ACJC/786/2024 du 17.06.2024 sur JTPI/2808/2024 ( SFC ) , CONFIRME

En fait
En droit
Par ces motifs
RÉPUBLIQUE ET CANTON DE GENÈVE

POUVOIR JUDICIAIRE

C/704/2024 ACJC/786/2024

ARRÊT

DE LA COUR DE JUSTICE

Chambre civile

DU LUNDI 17 JUIN 2024

 

Entre

A______ SARL, sise ______, recourante contre un jugement rendu par la 19ème Chambre du Tribunal de première instance de ce canton le 26 février 2024,

et

COMMISSION PARITAIRE B______, sise ______, intimée.

 


EN FAIT

A. a. Par acte déposé devant le Tribunal de première instance le 12 janvier 2024, la COMMISSION PARITAIRE B______ a requis la faillite de A______ SARL, "à concurrence des montants suivants", soit 657 fr. avec intérêts à 5% dès le 22 février 2022 et 101 fr. 30 de frais de poursuite.

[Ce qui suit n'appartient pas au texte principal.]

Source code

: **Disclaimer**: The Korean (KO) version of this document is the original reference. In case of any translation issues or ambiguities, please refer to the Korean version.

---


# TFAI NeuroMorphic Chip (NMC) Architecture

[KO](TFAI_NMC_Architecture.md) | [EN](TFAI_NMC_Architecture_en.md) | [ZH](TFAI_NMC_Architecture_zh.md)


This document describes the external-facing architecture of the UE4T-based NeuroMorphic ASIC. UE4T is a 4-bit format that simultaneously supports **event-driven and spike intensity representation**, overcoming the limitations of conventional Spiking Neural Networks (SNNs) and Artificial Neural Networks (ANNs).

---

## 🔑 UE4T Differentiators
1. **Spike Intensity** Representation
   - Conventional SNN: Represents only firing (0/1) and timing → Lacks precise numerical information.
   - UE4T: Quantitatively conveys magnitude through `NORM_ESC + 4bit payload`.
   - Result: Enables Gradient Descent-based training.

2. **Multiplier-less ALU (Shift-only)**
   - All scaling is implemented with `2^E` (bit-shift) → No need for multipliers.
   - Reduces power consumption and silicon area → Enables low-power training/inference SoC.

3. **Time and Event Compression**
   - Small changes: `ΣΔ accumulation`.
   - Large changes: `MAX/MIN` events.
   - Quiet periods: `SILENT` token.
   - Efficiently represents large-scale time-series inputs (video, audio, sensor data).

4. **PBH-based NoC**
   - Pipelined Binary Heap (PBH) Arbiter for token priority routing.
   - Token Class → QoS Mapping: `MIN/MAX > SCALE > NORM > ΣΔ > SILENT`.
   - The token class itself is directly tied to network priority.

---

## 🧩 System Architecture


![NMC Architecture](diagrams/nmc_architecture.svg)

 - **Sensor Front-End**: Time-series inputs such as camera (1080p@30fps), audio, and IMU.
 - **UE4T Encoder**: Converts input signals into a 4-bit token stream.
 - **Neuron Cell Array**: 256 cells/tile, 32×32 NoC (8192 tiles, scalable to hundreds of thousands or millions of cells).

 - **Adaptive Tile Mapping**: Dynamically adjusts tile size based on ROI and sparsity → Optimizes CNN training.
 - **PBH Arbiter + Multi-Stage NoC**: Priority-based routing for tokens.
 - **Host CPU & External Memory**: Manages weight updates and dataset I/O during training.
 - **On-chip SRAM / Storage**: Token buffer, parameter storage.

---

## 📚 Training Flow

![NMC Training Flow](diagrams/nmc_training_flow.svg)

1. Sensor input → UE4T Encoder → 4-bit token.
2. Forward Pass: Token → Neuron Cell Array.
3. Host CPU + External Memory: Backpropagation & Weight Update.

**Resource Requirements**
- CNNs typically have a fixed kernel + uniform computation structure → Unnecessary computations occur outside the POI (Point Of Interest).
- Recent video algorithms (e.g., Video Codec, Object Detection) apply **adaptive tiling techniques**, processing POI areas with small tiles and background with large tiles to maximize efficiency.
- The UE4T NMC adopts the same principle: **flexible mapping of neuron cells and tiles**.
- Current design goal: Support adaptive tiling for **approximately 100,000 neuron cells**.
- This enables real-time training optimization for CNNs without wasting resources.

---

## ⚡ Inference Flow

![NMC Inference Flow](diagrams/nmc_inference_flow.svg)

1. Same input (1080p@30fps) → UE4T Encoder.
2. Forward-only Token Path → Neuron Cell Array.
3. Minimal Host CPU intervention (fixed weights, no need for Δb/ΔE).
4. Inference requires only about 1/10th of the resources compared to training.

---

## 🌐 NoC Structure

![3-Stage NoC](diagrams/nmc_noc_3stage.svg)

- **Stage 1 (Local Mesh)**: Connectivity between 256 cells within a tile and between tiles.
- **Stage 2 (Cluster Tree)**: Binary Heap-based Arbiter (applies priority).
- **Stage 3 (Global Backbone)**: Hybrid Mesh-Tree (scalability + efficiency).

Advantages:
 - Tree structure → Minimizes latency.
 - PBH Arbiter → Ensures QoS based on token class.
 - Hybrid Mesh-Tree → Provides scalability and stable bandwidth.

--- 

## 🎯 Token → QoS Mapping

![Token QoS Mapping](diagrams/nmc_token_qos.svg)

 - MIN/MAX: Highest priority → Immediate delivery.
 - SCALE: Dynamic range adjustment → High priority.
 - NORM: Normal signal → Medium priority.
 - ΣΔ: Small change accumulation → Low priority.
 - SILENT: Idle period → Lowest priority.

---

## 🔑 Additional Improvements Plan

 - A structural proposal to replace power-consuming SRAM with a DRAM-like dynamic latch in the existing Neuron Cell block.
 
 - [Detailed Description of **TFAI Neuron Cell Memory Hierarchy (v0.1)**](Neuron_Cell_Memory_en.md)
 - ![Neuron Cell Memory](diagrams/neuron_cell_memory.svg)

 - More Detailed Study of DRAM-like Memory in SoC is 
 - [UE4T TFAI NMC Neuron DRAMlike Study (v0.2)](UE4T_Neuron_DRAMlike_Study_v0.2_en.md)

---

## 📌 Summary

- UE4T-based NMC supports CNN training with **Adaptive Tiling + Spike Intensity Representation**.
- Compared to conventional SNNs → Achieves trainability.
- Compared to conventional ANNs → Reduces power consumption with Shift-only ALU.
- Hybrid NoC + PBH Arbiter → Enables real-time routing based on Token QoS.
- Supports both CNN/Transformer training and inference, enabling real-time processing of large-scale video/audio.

Elle a notamment produit avec sa requête un commandement de payer, poursuite n° 1______, portant sur la somme de 657 fr. avec intérêts à 5% dès le 22 février 2022, notifié le 31 janvier 2023 à A______ SARL auquel il n'a pas été formé opposition, ainsi qu'une commination de faillite, notifiée à la précitée le 2 octobre 2023.

b. Lors de l'audience devant le Tribunal du 26 février 2024, aucune des parties n'était présente ni représentée.

B. Par jugement du 26 février 2024, le Tribunal a déclaré A______ SARL en état de faillite dès le jour même à 14:15 heures (ch. 1 du dispositif), arrêté les frais judiciaires à 120 fr., compensés ceux-ci avec l'avance fournie par la COMMISSION PARITAIRE B______ (ch. 2) et mis lesdits frais à la charge de A______ SARL, qui était condamnée à les verser à la partie qui en avait fait l'avance (ch. 3).

C. a. Par acte déposé à la Cour de justice le 5 mars 2024, A______ SARL a formé recours contre ce jugement. Elle a conclu à son annulation et au rejet de la requête de faillite. Elle a invoqué avoir payé la dette pour laquelle elle était poursuivie et être solvable.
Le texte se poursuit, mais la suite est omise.